To make things simpler, I wrote a function that returns the estimated size of the segment, so I can use it in query (it returns null in case of error, errors usually happen if any of the input data is null or provided number or size of rows is 0):

create or replace function table_space_estimate(p_tablespace_name in varchar2,
                                                p_avg_row_size    in number,
                                                p_num_rows        in number,
                                                p_pct_free        in number)
  return number as
  v_ub number;
  v_ab number;
begin
  sys.dbms_space.create_table_cost(tablespace_name => p_tablespace_name,
                                   avg_row_size    => p_avg_row_size,
                                   row_count       => p_num_rows,
                                   pct_free        => p_pct_free,
                                   used_bytes      => v_ub,
                                   alloc_bytes     => v_ab);
  return v_ab;
exception
  when others then
    return null;
end;

I wrote a query that estimates the size of top 500 largest table and table partition segments and reports them sorted by estimated size of the “wasted space” in descending order. It uses information in DBA_SEGMENTS, DBA_TABLES and DBA_TAB_PARTITIONS to provide the estimates. Try it in your test environment, the results might surprise you! And I guess you’ll know how to change it if estimates for other tables are needed.
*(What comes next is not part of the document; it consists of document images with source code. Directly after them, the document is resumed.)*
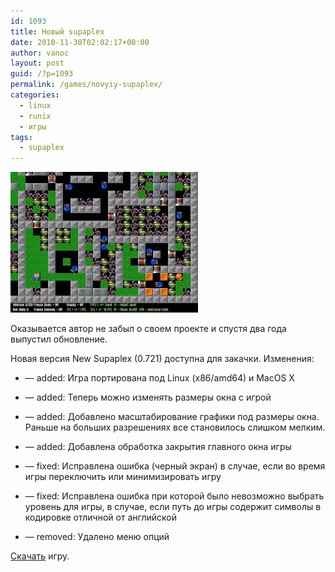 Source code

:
```yaml
---
id: 1093
title: Новый supaplex
date: 2010-11-30T02:02:17+00:00
author: vanoc
layout: post
guid: /?p=1093
permalink: /games/novyiy-supaplex/
categories:
  - linux
  - runix
  - игры
tags:
  - supaplex
---
```

[<img class="aligncenter size-full wp-image-1095" title="supaplex" src="/uploads/2010/11/supaplex_s.jpg" alt="" />](/uploads/2010/11/supaplex.jpg)

Оказывается автор не забыл о своем проекте и спустя два года выпустил обновление.

Новая версия New Supaplex (0.721) доступна для закачки. Изменения:

* &#8212; added: Игра портирована под Linux (x86/amd64) и MacOS X
  
* &#8212; added: Теперь можно изменять размеры окна с игрой
  
* &#8212; added: Добавлено масштабирование графики под размеры окна. Раньше на больших разрешениях все становилось слишком мелким.
  
* &#8212; added: Добавлена обработка закрытия главного окна игры
  
* &#8212; fixed: Исправлена ошибка (черный экран) в случае, если во время игры переключить или минимизировать игру
  
* &#8212; fixed: Исправлена ошибка при которой было невозможно выбрать уровень для игры, в случае, если путь до игры содержит символы в кодировке отличной от английской
  
* &#8212; removed: Удалено меню опций

[Скачать](http://www.newsupaplex.pp.ru/sup_news.html) игру. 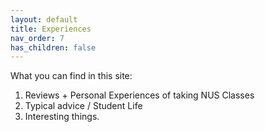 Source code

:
 ```yaml
---
layout: default
title: Experiences
nav_order: 7
has_children: false
---
```


What you can find in this site:

1. Reviews + Personal Experiences of taking NUS Classes
2. Typical advice / Student Life
3. Interesting things.
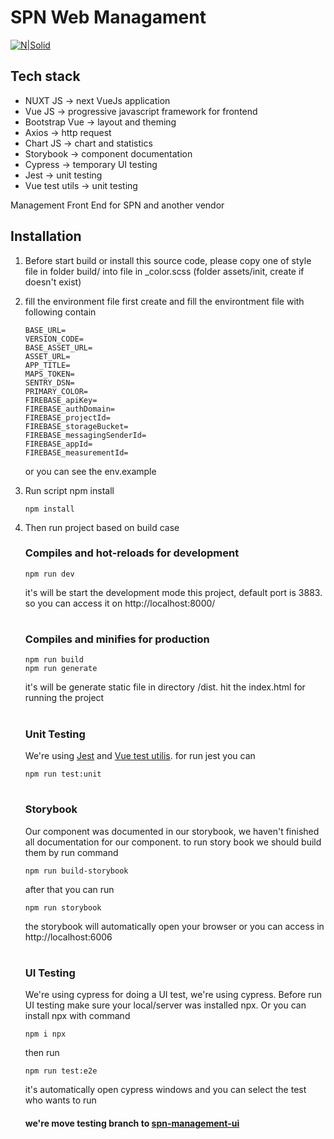 # SPN Web Managament 

[![N|Solid](https://spn-mgmt.s3-ap-southeast-1.amazonaws.com/assets/mgmt/small-public-spn.png)](https://nodesource.com/products/nsolid)

## Tech stack
* NUXT JS -> next VueJs application
* Vue JS -> progressive javascript framework for frontend
* Bootstrap Vue -> layout and theming
* Axios -> http request
* Chart JS -> chart and statistics 
* Storybook -> component documentation
* Cypress -> temporary UI testing
* Jest -> unit testing
* Vue test utils -> unit testing 

Management Front End for SPN and another vendor

## Installation
1. Before start build or install this source code, please copy one of style file in folder build/ 
into file in _color.scss (folder assets/init, create if doesn't exist) 
2. fill the environment file first create and fill the environtment file with following contain 
   ```shell
   BASE_URL=
   VERSION_CODE=
   BASE_ASSET_URL=
   ASSET_URL=
   APP_TITLE=
   MAPS_TOKEN=
   SENTRY_DSN=
   PRIMARY_COLOR=
   FIREBASE_apiKey=
   FIREBASE_authDomain=
   FIREBASE_projectId=
   FIREBASE_storageBucket=
   FIREBASE_messagingSenderId=
   FIREBASE_appId=
   FIREBASE_measurementId=
    ```
    or you can see the env.example
3. Run script npm install
   ```shell
   npm install
    ```
4. Then run project based on build case
    
   ### Compiles and hot-reloads for development    
    ```shell
   npm run dev
    ```
    it's will be start the development mode this project, default port is 3883. so you can access it on http://localhost:8000/
    
    #
    ### Compiles and minifies for production 
    ```shell
   npm run build
   npm run generate
    ```
    it's will be generate static file in directory /dist. hit the index.html for running the project

   #
    ### Unit Testing
   We're using [Jest](https://jestjs.io/) and [Vue test utilis](https://v1.test-utils.vuejs.org/). for run jest you can 
   ```shell
   npm run test:unit
   ```

   #
    ### Storybook
   Our component was documented in our storybook, we haven't finished all documentation for our component. to run story book we should build them by run command
   ```shell
   npm run build-storybook
   ```
   after that you can run 
   ```shell
   npm run storybook
   ```
   the storybook will automatically open your browser or you can access in http://localhost:6006
   #
    ### UI Testing
   We're using cypress for doing a UI test, we're using cypress. 
   Before run UI testing make sure your local/server was installed npx. Or you can install npx with command 
   ```shell
   npm i npx
   ```
   then run 
   ```shell
   npm run test:e2e
   ```
   it's automatically open cypress windows and you can select the test who wants to run
    #### we're move testing branch to [spn-management-ui](https://github.com/soulparking/spn-management-ui-test)
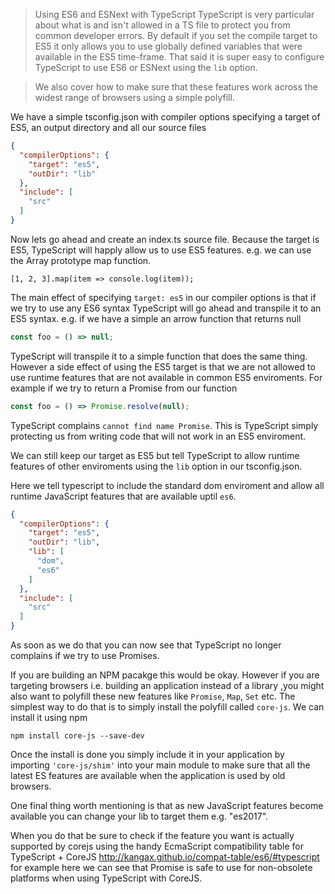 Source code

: > Using ES6 and ESNext with TypeScript
> TypeScript is very particular about what is and isn't allowed in a TS file to protect you from common developer errors. By default if you set the compile target to ES5 it only allows you to use globally defined variables that were available in the ES5 time-frame. That said it is super easy to configure TypeScript to use ES6 or ESNext using the `lib` option. 

> We also cover how to make sure that these features work across the widest range of browsers using a simple polyfill.


We have a simple tsconfig.json with compiler options specifying a target of ES5, an output directory and all our source files

```json
{
  "compilerOptions": {
    "target": "es5",
    "outDir": "lib"
  },
  "include": [
    "src"
  ]
}
```


Now lets go ahead and create an index.ts source file. Because the target is ES5, TypeScript will happly allow us to use ES5 features. e.g. we can use the Array prototype map function. 

```
[1, 2, 3].map(item => console.log(item));
```

The main effect of specifying `target: es5` in our compiler options is that if we try to use any ES6 syntax TypeScript will go ahead and transpile it to an ES5 syntax. e.g. if we have a simple an arrow function that returns null

```js
const foo = () => null;
```
TypeScript will transpile it to a simple function that does the same thing. However a side effect of using the ES5 target is that we are not allowed to use runtime features that are not available in common ES5 enviroments. For example if we try to return a Promise from our function 

```js
const foo = () => Promise.resolve(null);
```
TypeScript complains `cannot find name Promise`. This is TypeScript simply protecting us from writing code that will not work in an ES5 enviroment.

We can still keep our target as ES5 but tell TypeScript to allow runtime features of other enviroments using the `lib` option in our tsconfig.json. 

Here we tell typescript to include the standard dom enviroment and allow all runtime JavaScript features that are available uptil `es6`.

```json
{
  "compilerOptions": {
    "target": "es5",
    "outDir": "lib",
    "lib": [
      "dom",
      "es6"
    ]
  },
  "include": [
    "src"
  ]
}
```
As soon as we do that you can now see that TypeScript no longer complains if we try to use Promises.


If you are building an NPM pacakge this would be okay. However if you are targeting browsers i.e. building an application instead of a library ,you might also want to polyfill these new features like `Promise`, `Map`, `Set` etc. The simplest way to do that is to simply install the polyfill called `core-js`. We can install it using npm

```
npm install core-js --save-dev
```

Once the install is done you simply include it in your application by importing `'core-js/shim'` into your main module to make sure that all the latest ES features are available when the application is used by old browsers.

One final thing worth mentioning is that as new JavaScript features become available you can change your lib to target them e.g. "es2017". 

When you do that be sure to check if the feature you want is actually supported by corejs using the handy EcmaScript compatibility table for TypeScript + CoreJS http://kangax.github.io/compat-table/es6/#typescript for example here we can see that Promise is safe to use for non-obsolete platforms when using TypeScript with CoreJS.
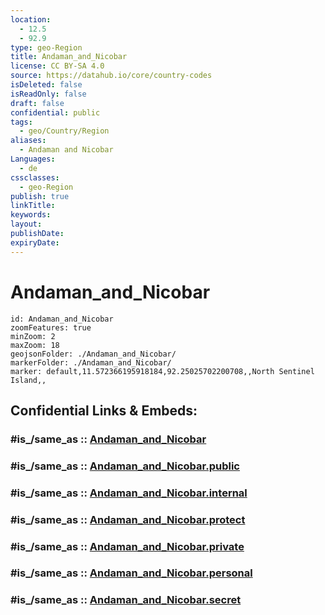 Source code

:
```yaml
---
location:
  - 12.5
  - 92.9
type: geo-Region
title: Andaman_and_Nicobar
license: CC BY-SA 4.0
source: https://datahub.io/core/country-codes
isDeleted: false
isReadOnly: false
draft: false
confidential: public
tags:
  - geo/Country/Region
aliases:
  - Andaman and Nicobar
Languages:
  - de
cssclasses:
  - geo-Region
publish: true
linkTitle:
keywords:
layout:
publishDate:
expiryDate:
---
```


# Andaman_and_Nicobar

```leaflet
id: Andaman_and_Nicobar
zoomFeatures: true 
minZoom: 2 
maxZoom: 18
geojsonFolder: ./Andaman_and_Nicobar/
markerFolder: ./Andaman_and_Nicobar/
marker: default,11.572366195918184,92.25025702200708,,North Sentinel Island,,

```


## Confidential Links & Embeds: 

### #is_/same_as :: [Andaman_and_Nicobar](/_Standards/Earth/Continent/Asia/Asia~South/India/States~India/Andaman_and_Nicobar.md) 

### #is_/same_as :: [Andaman_and_Nicobar.public](/_public/Earth/Continent/Asia/Asia~South/India/States~India/Andaman_and_Nicobar.public.md) 

### #is_/same_as :: [Andaman_and_Nicobar.internal](/_internal/Earth/Continent/Asia/Asia~South/India/States~India/Andaman_and_Nicobar.internal.md) 

### #is_/same_as :: [Andaman_and_Nicobar.protect](/_protect/Earth/Continent/Asia/Asia~South/India/States~India/Andaman_and_Nicobar.protect.md) 

### #is_/same_as :: [Andaman_and_Nicobar.private](/_private/Earth/Continent/Asia/Asia~South/India/States~India/Andaman_and_Nicobar.private.md) 

### #is_/same_as :: [Andaman_and_Nicobar.personal](/_personal/Earth/Continent/Asia/Asia~South/India/States~India/Andaman_and_Nicobar.personal.md) 

### #is_/same_as :: [Andaman_and_Nicobar.secret](/_secret/Earth/Continent/Asia/Asia~South/India/States~India/Andaman_and_Nicobar.secret.md)

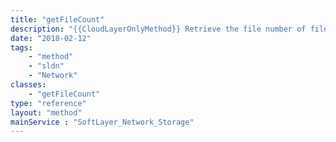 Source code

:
 ```yaml
---
title: "getFileCount"
description: "{{CloudLayerOnlyMethod}} Retrieve the file number of files in a Virtual Server Storage account's root directory. This does not include the files stored in the recycle bin. "
date: "2018-02-12"
tags:
    - "method"
    - "sldn"
    - "Network"
classes:
    - "getFileCount"
type: "reference"
layout: "method"
mainService : "SoftLayer_Network_Storage"
---
```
Here it is!

select j.*,
       decode(mbytes,0,0,trunc((est_mbytes - mbytes) / mbytes * 100)) est_size_incr_pct,
       est_mbytes-mbytes est_size_incr_mbytes
  from (select g.*,
               trunc(table_space_estimate(g.tablespace_name,
                                         g.avg_row_len,
                                         g.num_rows,
                                         g.pct_free)/1024/1024) est_mbytes
          from (select s.owner,
                       s.segment_name,
                       s.partition_name,
                       s.tablespace_name,
                       decode(segment_type, 'TABLE PARTITION', p.AVG_ROW_LEN, t.AVG_ROW_LEN) avg_row_len,
                       decode(segment_type, 'TABLE PARTITION', p.NUM_ROWS, t.NUM_ROWS) num_rows,
                       decode(segment_type, 'TABLE PARTITION', p.pct_free, t.pct_free) pct_free,
                       decode(segment_type, 'TABLE PARTITION', p.last_analyzed, t.last_analyzed) last_analyzed,
                       s.mbytes
                  from (select *
                          from (select tablespace_name,
                                       owner,
                                       segment_name,
                                       trunc(bytes/1024/1024) mbytes,
                                       segment_type,
                                       a.partition_name
                                  from dba_segments a
                                 where segment_type in ('TABLE', 'TABLE PARTITION')
                                   and owner!='SYS'
                                 order by bytes desc)
                         where rownum <= 500) s,
                       dba_tables t,
                       dba_tab_partitions p
                 where t.owner(+) = s.owner
                   and t.table_name(+) = s.segment_name
                   and p.table_owner(+) = s.owner
                   and p.table_name(+) = s.segment_name
                   and p.partition_name(+) = s.partition_name) g
         order by mbytes desc) j order by est_mbytes-mbytes;

And here is a sample output:

Estimating Table Sizes

The most important columns are:

MBYTES - actual size of the segment;
EST_MBYTES - estimated size of the segment.

I found the actual benefit after moving the table can be different - for some tables it was as estimated, but for some it was not. Even if the statistics were gathered having estimate_percent=100 the situation was not better. I think the procedure is not able to handle all the cases properly, but anyway, that’s a very good starting point to find where the space might have been wasted.